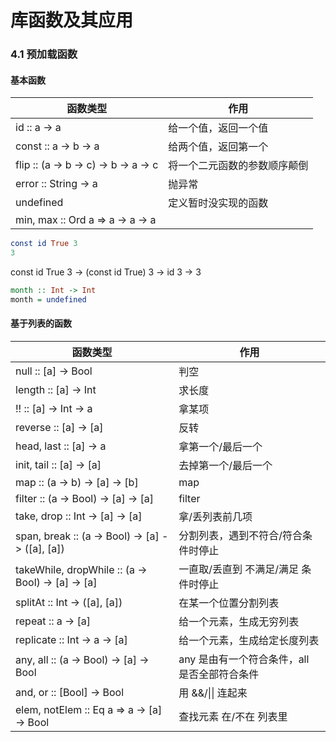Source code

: # 库函数及其应用

### 4.1 预加载函数



#### 基本函数

| 函数类型                             | 作用                         |
| ------------------------------------ | ---------------------------- |
| id :: a -> a                         | 给一个值，返回一个值         |
| const :: a -> b -> a                 | 给两个值，返回第一个         |
| flip :: (a -> b -> c) -> b -> a -> c | 将一个二元函数的参数顺序颠倒 |
| error :: String -> a                 | 抛异常                       |
| undefined                            | 定义暂时没实现的函数         |
| min, max :: Ord a => a -> a -> a     |                              |

``` haskell
const id True 3
3
```

const id True 3 -> (const id True) 3 -> id 3 -> 3

``` haskell
month :: Int -> Int
month = undefined
```



#### 基于列表的函数

| 函数类型                                          | 作用                                         |
| ------------------------------------------------- | -------------------------------------------- |
| null :: [a] -> Bool                               | 判空                                         |
| length :: [a] -> Int                              | 求长度                                       |
| !! :: [a] -> Int -> a                             | 拿某项                                       |
| reverse :: [a] -> [a]                             | 反转                                         |
| head, last :: [a] -> a                            | 拿第一个/最后一个                            |
| init, tail :: [a] -> [a]                          | 去掉第一个/最后一个                          |
| map :: (a -> b) -> [a] -> [b]                     | map                                          |
| filter :: (a -> Bool) -> [a] -> [a]               | filter                                       |
| take, drop :: Int -> [a] -> [a]                   | 拿/丢列表前几项                              |
| span, break :: (a -> Bool) -> [a] -> ([a], [a])   | 分割列表，遇到不符合/符合条件时停止          |
| takeWhile, dropWhile :: (a -> Bool) -> [a] -> [a] | 一直取/丢直到 不满足/满足 条件时停止         |
| splitAt :: Int -> ([a], [a])                      | 在某一个位置分割列表                         |
| repeat :: a -> [a]                                | 给一个元素，生成无穷列表                     |
| replicate :: Int -> a -> [a]                      | 给一个元素，生成给定长度列表                 |
| any, all :: (a -> Bool) -> [a] -> Bool            | any 是由有一个符合条件，all 是否全部符合条件 |
| and, or :: [Bool] -> Bool                         | 用 &&/\|\| 连起来                            |
| elem, notElem :: Eq a => a -> [a] -> Bool         | 查找元素 在/不在 列表里                      |





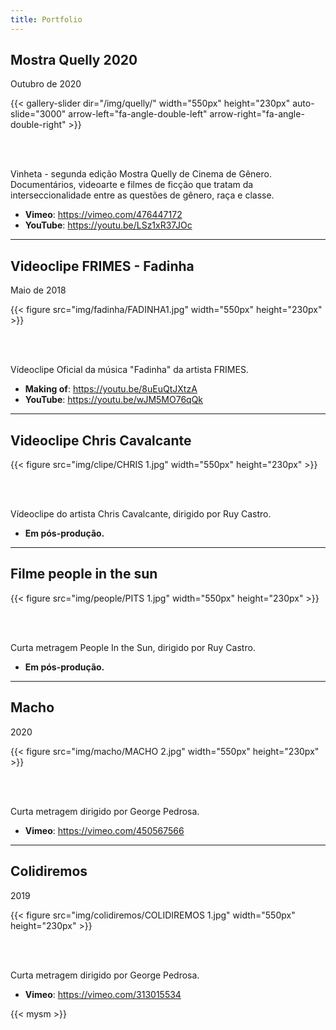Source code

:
 ```yaml
---
title: Portfolio
---
```


## Mostra Quelly 2020

Outubro de 2020

{{< gallery-slider dir="/img/quelly/" width="550px" height="230px" auto-slide="3000" arrow-left="fa-angle-double-left" arrow-right="fa-angle-double-right" >}}

<br/><br/>

Vinheta - segunda edição Mostra Quelly de Cinema de Gênero. Documentários, videoarte e filmes de ficção que tratam da interseccionalidade entre as questões de gênero, raça e classe.

- **Vimeo**: https://vimeo.com/476447172
- **YouTube**: https://youtu.be/LSz1xR37JOc

---

## Videoclipe FRIMES - Fadinha

Maio de 2018

{{< figure src="img/fadinha/FADINHA1.jpg" width="550px" height="230px" >}}

<br/><br/>

Vídeoclipe Oficial da música "Fadinha" da artista FRIMES.

- **Making of**: https://youtu.be/8uEuQtJXtzA
- **YouTube**: https://youtu.be/wJM5MO76qQk

---

## Videoclipe Chris Cavalcante

{{< figure src="img/clipe/CHRIS 1.jpg" width="550px" height="230px" >}}

<br/><br/>

Vídeoclipe do artista Chris Cavalcante, dirigido por Ruy Castro.

- **Em pós-produção.**

---

## Filme people in the sun

{{< figure src="img/people/PITS 1.jpg" width="550px" height="230px" >}}

<br/><br/>

Curta metragem People In the Sun, dirigido por Ruy Castro.

- **Em pós-produção.**

---

## Macho

2020

{{< figure src="img/macho/MACHO 2.jpg" width="550px" height="230px" >}}

<br/><br/>

Curta metragem dirigido por George Pedrosa.

- **Vimeo**: https://vimeo.com/450567566

---

## Colidiremos

2019

{{< figure src="img/colidiremos/COLIDIREMOS 1.jpg" width="550px" height="230px" >}}

<br/><br/>

Curta metragem dirigido por George Pedrosa.

- **Vimeo**: https://vimeo.com/313015534

{{< mysm >}}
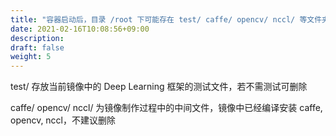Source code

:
 ```yaml
---
title: "容器启动后，目录 /root 下可能存在 test/ caffe/ opencv/ nccl/ 等文件夹，可以删除吗？"
date: 2021-02-16T10:08:56+09:00
description:
draft: false
weight: 5
---
```


test/ 存放当前镜像中的 Deep Learning 框架的测试文件，若不需测试可删除

caffe/ opencv/ nccl/ 为镜像制作过程中的中间文件，镜像中已经编译安装 caffe, opencv, nccl，不建议删除
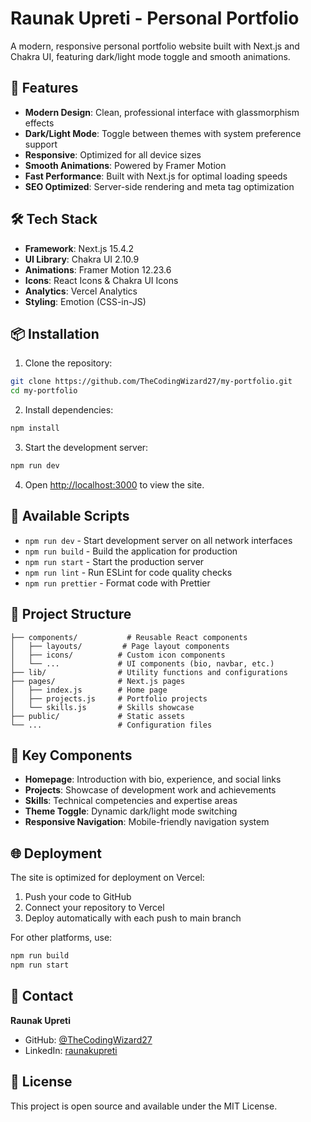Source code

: # Raunak Upreti - Personal Portfolio

A modern, responsive personal portfolio website built with Next.js and Chakra UI, featuring dark/light mode toggle and smooth animations.

## 🚀 Features

- **Modern Design**: Clean, professional interface with glassmorphism effects
- **Dark/Light Mode**: Toggle between themes with system preference support
- **Responsive**: Optimized for all device sizes
- **Smooth Animations**: Powered by Framer Motion
- **Fast Performance**: Built with Next.js for optimal loading speeds
- **SEO Optimized**: Server-side rendering and meta tag optimization

## 🛠️ Tech Stack

- **Framework**: Next.js 15.4.2
- **UI Library**: Chakra UI 2.10.9
- **Animations**: Framer Motion 12.23.6
- **Icons**: React Icons & Chakra UI Icons
- **Analytics**: Vercel Analytics
- **Styling**: Emotion (CSS-in-JS)

## 📦 Installation

1. Clone the repository:
```bash
git clone https://github.com/TheCodingWizard27/my-portfolio.git
cd my-portfolio
```

2. Install dependencies:
```bash
npm install
```

3. Start the development server:
```bash
npm run dev
```

4. Open [http://localhost:3000](http://localhost:3000) to view the site.

## 🎯 Available Scripts

- `npm run dev` - Start development server on all network interfaces
- `npm run build` - Build the application for production
- `npm run start` - Start the production server
- `npm run lint` - Run ESLint for code quality checks
- `npm run prettier` - Format code with Prettier

## 📁 Project Structure

```
├── components/           # Reusable React components
│   ├── layouts/         # Page layout components
│   ├── icons/          # Custom icon components
│   └── ...             # UI components (bio, navbar, etc.)
├── lib/                # Utility functions and configurations
├── pages/              # Next.js pages
│   ├── index.js        # Home page
│   ├── projects.js     # Portfolio projects
│   └── skills.js       # Skills showcase
├── public/             # Static assets
└── ...                 # Configuration files
```

## 🎨 Key Components

- **Homepage**: Introduction with bio, experience, and social links
- **Projects**: Showcase of development work and achievements
- **Skills**: Technical competencies and expertise areas
- **Theme Toggle**: Dynamic dark/light mode switching
- **Responsive Navigation**: Mobile-friendly navigation system

## 🌐 Deployment

The site is optimized for deployment on Vercel:

1. Push your code to GitHub
2. Connect your repository to Vercel
3. Deploy automatically with each push to main branch

For other platforms, use:
```bash
npm run build
npm run start
```

## 📧 Contact

**Raunak Upreti**
- GitHub: [@TheCodingWizard27](https://github.com/TheCodingWizard27)
- LinkedIn: [raunakupreti](https://linkedin.com/in/raunakupreti)

## 📄 License

This project is open source and available under the MIT License.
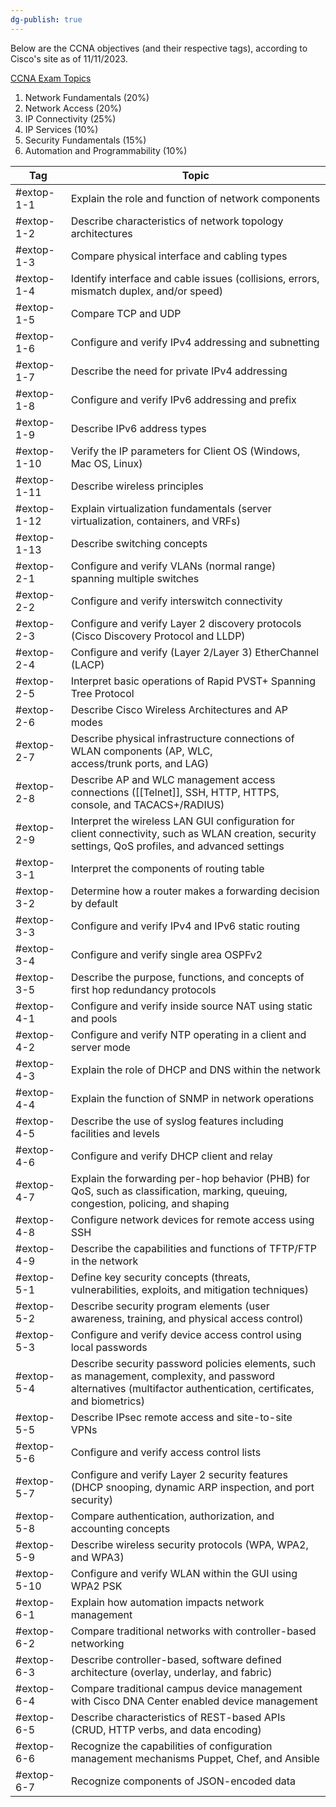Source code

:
 ```yaml
---
dg-publish: true
---
```

Below are the CCNA objectives (and their respective tags), according to Cisco's site as of 11/11/2023. 

[CCNA Exam Topics](https://learningnetwork.cisco.com/s/ccna-exam-topics)

1. Network Fundamentals (20%)
2. Network Access (20%)
3. IP Connectivity (25%)
4. IP Services (10%)
5. Security Fundamentals (15%)
6. Automation and Programmability (10%)


| Tag         | Topic                                                                                                                                                               |
|-------------|---------------------------------------------------------------------------------------------------------------------------------------------------------------------|
| #extop-1-1  | Explain the role and function of network components                                                                                                                 |
| #extop-1-2  | Describe characteristics of network topology architectures                                                                                                          |
| #extop-1-3  | Compare physical interface and cabling types                                                                                                                        |
| #extop-1-4  | Identify interface and cable issues (collisions, errors, mismatch duplex, and/or speed)                                                                             |
| #extop-1-5  | Compare TCP and UDP                                                                                                                                                 |
| #extop-1-6  | Configure and verify IPv4 addressing and subnetting                                                                                                                 |
| #extop-1-7  | Describe the need for private IPv4 addressing                                                                                                                       |
| #extop-1-8  | Configure and verify IPv6 addressing and prefix                                                                                                                     |
| #extop-1-9  | Describe IPv6 address types                                                                                                                                         |
| #extop-1-10 | Verify the IP parameters for Client OS (Windows, Mac OS, Linux)                                                                                                     |
| #extop-1-11 | Describe wireless principles                                                                                                                                        |
| #extop-1-12 | Explain virtualization fundamentals (server virtualization, containers, and VRFs)                                                                                   |
| #extop-1-13 | Describe switching concepts                                                                                                                                         |
| #extop-2-1  | Configure and verify VLANs (normal range) spanning multiple switches                                                                                                |
| #extop-2-2  | Configure and verify interswitch connectivity                                                                                                                       |
| #extop-2-3  | Configure and verify Layer 2 discovery protocols (Cisco Discovery Protocol and LLDP)                                                                                |
| #extop-2-4  | Configure and verify (Layer 2/Layer 3) EtherChannel (LACP)                                                                                                          |
| #extop-2-5  | Interpret basic operations of Rapid PVST+ Spanning Tree Protocol                                                                                                    |
| #extop-2-6  | Describe Cisco Wireless Architectures and AP modes                                                                                                                  |
| #extop-2-7  | Describe physical infrastructure connections of WLAN components (AP, WLC,<br/>access/trunk ports, and LAG)                                                          |
| #extop-2-8  | Describe AP and WLC management access connections ([[Telnet]], SSH, HTTP, HTTPS, console, and TACACS+/RADIUS)                                                           |
| #extop-2-9  | Interpret the wireless LAN GUI configuration for client connectivity, such as WLAN creation, security settings, QoS profiles, and advanced settings                 |
| #extop-3-1  | Interpret the components of routing table                                                                                                                           |
| #extop-3-2  | Determine how a router makes a forwarding decision by default                                                                                                       |
| #extop-3-3  | Configure and verify IPv4 and IPv6 static routing                                                                                                                   |
| #extop-3-4  | Configure and verify single area OSPFv2                                                                                                                             |
| #extop-3-5  | Describe the purpose, functions, and concepts of first hop redundancy protocols                                                                                     |
| #extop-4-1  | Configure and verify inside source NAT using static and pools                                                                                                       |
| #extop-4-2  | Configure and verify NTP operating in a client and server mode                                                                                                      |
| #extop-4-3  | Explain the role of DHCP and DNS within the network                                                                                                                 |
| #extop-4-4  | Explain the function of SNMP in network operations                                                                                                                  |
| #extop-4-5  | Describe the use of syslog features including facilities and levels                                                                                                 |
| #extop-4-6  | Configure and verify DHCP client and relay                                                                                                                          |
| #extop-4-7  | Explain the forwarding per-hop behavior (PHB) for QoS, such as classification, marking, queuing, congestion, policing, and shaping                                  |
| #extop-4-8  | Configure network devices for remote access using SSH                                                                                                               |
| #extop-4-9  | Describe the capabilities and functions of TFTP/FTP in the network                                                                                                  |
| #extop-5-1  | Define key security concepts (threats, vulnerabilities, exploits, and mitigation techniques)                                                                        |
| #extop-5-2  | Describe security program elements (user awareness, training, and physical access control)                                                                          |
| #extop-5-3  | Configure and verify device access control using local passwords                                                                                                    |
| #extop-5-4  | Describe security password policies elements, such as management, complexity, and password alternatives (multifactor authentication, certificates, and biometrics)  |
| #extop-5-5  | Describe IPsec remote access and site-to-site VPNs                                                                                                                  |
| #extop-5-6  | Configure and verify access control lists                                                                                                                           |
| #extop-5-7  | Configure and verify Layer 2 security features (DHCP snooping, dynamic ARP inspection, and port security)                                                           |
| #extop-5-8  | Compare authentication, authorization, and accounting concepts                                                                                                      |
| #extop-5-9  | Describe wireless security protocols (WPA, WPA2, and WPA3)                                                                                                          |
| #extop-5-10 | Configure and verify WLAN within the GUI using WPA2 PSK                                                                                                             |
| #extop-6-1  | Explain how automation impacts network management                                                                                                                   |
| #extop-6-2  | Compare traditional networks with controller-based networking                                                                                                       |
| #extop-6-3  | Describe controller-based, software defined architecture (overlay, underlay, and fabric)                                                                            |
| #extop-6-4  | Compare traditional campus device management with Cisco DNA Center enabled device management                                                                        |
| #extop-6-5  | Describe characteristics of REST-based APIs (CRUD, HTTP verbs, and data encoding)                                                                                   |
| #extop-6-6  | Recognize the capabilities of configuration management mechanisms Puppet, Chef, and Ansible                                                                         |
| #extop-6-7  | Recognize components of JSON-encoded data                                                                                                                           |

■ Task details ■
Give the count of lines that hold the word "your" in the listing above, with no other text.

■ Solution for this problem ■
2